IEEE 754R minutes from September 19, 2002

Attendance and minutes review

We met in September at HP Labs; Peter Markstein was our host. We accepted the August minutes without modification. To accommodate call-in participants, Kahan discussed underflow handling at the beginning of the meeting. David Hough asked for time to talk about static modes, exception names, and alternate exception handling. Otherwise, we did not modify the agenda.

Hardware implementation of underflow

We began with a presentation on gradual underflow by Prof Kahan.

Implementation mechanisms

There are two parts to gradual underflow: rounding underflowed results, and accepting underflowed operands. We respond to underflowed products and quotients by producing correctly rounded subnormal numbers. Underflowed results of sums and differences are exact, so we need not worry about rounding them; we just need to put them in the proper format. Unless the programmer means to trap on underflow, the only time we need worry about subnormal operands is on multiplication and division. For multiply and divide, it is easiest to think about (if not to implement) subnormal operand handling as a two-part process:

The result of the operation may be an ordinary floating point number, or the operation might cause another underflow or an overflow.

Some implementors think gradual underflow is too complicated and expensive to handle in hardware, and so they choose to trap to software. We distinguish between traps, which occur after the offending instruction has finished, from faults, in which the offending instruction behaves as if it never issued. It is simpler to handle underflow with a trap rather than a fault; however, most of the mechanisms described here do not depend on the difference.

Heavy weight traps are too expensive to be reasonable for underflow handling, and they are not necessary. Therefore trap-based underflow handling should use lightweight traps. There is no need to save the entire register file, for instance: only the operands are needed for input, and only the destination register will be modified. Remember also that handling underflow in the default manner will not change dependency relations in the instruction schedule. It will only change the time at which the result is available.

Architectures with fused multipy-adders need hardly any additional support to deal with gradual underflow, since the fused multiply-add unit already has a double-width register used for the multiply result. That's why hardware designers who provide an FMA instruction will not be terribly troubled by gradual underflow. When they have this extra-wide register, they can multiply subnormal operands. All they have to do is complicate the logic in the subsequent add. The only interesting case is the product of a normal and a subnormal; when two subnormals are multiplied, the entire result goes into the sticky bit.

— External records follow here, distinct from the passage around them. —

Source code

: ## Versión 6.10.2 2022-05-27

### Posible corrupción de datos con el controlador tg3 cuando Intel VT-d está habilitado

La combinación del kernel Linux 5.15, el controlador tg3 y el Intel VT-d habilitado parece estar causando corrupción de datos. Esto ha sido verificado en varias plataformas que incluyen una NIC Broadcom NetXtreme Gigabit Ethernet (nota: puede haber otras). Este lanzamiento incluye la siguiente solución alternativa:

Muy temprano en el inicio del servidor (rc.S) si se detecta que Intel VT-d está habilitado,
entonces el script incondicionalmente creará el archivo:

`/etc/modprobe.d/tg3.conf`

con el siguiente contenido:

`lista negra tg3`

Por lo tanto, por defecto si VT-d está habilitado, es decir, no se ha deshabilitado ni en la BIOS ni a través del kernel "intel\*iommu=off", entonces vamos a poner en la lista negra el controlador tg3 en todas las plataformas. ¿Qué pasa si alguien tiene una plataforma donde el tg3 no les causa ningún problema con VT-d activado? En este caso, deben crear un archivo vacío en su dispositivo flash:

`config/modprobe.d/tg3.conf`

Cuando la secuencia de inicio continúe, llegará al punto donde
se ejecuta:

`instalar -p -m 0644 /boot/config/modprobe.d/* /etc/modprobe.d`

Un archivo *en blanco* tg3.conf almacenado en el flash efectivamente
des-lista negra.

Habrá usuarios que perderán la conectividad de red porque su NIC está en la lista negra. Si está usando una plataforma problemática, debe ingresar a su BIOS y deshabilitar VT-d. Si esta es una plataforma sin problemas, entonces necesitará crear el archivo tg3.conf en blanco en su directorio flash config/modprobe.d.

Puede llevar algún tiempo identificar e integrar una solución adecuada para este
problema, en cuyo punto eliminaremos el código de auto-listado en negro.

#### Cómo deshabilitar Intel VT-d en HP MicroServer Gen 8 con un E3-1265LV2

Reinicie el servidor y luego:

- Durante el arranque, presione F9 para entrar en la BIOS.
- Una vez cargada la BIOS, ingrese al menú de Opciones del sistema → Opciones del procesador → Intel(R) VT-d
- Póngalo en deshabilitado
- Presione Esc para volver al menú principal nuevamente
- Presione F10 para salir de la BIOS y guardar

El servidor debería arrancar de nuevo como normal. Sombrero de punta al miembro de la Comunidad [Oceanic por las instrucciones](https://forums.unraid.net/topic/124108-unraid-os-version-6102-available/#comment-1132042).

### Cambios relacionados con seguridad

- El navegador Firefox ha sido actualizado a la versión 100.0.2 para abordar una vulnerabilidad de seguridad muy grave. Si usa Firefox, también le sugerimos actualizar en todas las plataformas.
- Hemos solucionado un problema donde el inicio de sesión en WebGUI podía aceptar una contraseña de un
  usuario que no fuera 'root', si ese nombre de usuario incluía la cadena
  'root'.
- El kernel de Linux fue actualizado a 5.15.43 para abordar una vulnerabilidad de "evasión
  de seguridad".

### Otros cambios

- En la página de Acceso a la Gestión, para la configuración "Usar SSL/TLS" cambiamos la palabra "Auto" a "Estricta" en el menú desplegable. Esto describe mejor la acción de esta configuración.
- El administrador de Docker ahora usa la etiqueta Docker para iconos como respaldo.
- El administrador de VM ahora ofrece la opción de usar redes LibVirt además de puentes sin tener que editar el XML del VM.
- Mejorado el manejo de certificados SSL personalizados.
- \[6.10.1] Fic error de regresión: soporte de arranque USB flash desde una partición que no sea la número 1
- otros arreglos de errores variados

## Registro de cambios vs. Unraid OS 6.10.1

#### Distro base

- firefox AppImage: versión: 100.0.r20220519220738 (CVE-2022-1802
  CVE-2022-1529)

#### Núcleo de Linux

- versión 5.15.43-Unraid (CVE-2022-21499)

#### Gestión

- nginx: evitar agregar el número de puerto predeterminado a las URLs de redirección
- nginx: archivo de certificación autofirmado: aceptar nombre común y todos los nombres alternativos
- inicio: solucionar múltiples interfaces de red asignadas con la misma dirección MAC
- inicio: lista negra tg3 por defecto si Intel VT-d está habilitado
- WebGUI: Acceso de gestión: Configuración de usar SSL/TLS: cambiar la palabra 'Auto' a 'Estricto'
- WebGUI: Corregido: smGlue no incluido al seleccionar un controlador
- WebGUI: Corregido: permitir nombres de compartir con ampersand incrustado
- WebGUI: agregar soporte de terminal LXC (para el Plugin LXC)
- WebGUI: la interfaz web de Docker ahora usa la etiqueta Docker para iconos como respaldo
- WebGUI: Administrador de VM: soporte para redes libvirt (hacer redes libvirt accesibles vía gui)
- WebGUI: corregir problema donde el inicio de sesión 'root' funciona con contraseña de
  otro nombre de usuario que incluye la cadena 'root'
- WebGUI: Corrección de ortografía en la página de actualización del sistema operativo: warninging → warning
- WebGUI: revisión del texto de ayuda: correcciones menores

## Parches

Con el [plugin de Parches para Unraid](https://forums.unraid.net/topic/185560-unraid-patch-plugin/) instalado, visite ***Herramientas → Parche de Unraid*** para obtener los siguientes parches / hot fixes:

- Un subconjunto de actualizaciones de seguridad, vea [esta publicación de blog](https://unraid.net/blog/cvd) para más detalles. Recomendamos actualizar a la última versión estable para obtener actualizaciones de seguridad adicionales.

We prefer to implement gradual underflow without trapping. To avoid traps, we treat underflow in much the same way we treat cache misses or page miss. Like a memory miss, a gradual underflow event does not change any register dependencies; it only delays when the result can be used. We have in mind where an architecture where the floating point registers are distinguished from other registers. These floating point registers hold more than just the bits for the standard representation. They also have space for a tag field. On the 8087, there was a three bit tag field which was hardly ever used; the field atrophied in the descendants of the 8087. The purpose of the field was to give later, faster implementations a place to store information about whether the register contents were ready to be used for a particular purpose. If the register contents are unready, the tag bits say what to do: you may need to normalize, or you may need to denormalize.

In this scheme, we need two extra instructions each of which looks like a variant of add 0:

Besides two extra exponent bits and two tag bits to distinguish between types of representations, we need two bits to correctly re-round results. Corinna Lee describes in detail how to perform such multistep rounding in Multistep Gradual Rounding, which appeared in IEEE Transactions on Computers, Vol 28, No 4, April 1989.

In total, we need six extra bits for this scheme: two to extend the exponent range; two for multistep rounding; and two to tell how the register contents can be used. We can write nanocode or microcode to handle the processing. We have no more reason to trap on underflow than we do to trap on a cache miss, except for the engineering cost. A fast trapping implementation could also use normalize and denormalize operations as described above, but these will only make sense if those extra bits are available. In particular, you need the bits that tell you how to re-round.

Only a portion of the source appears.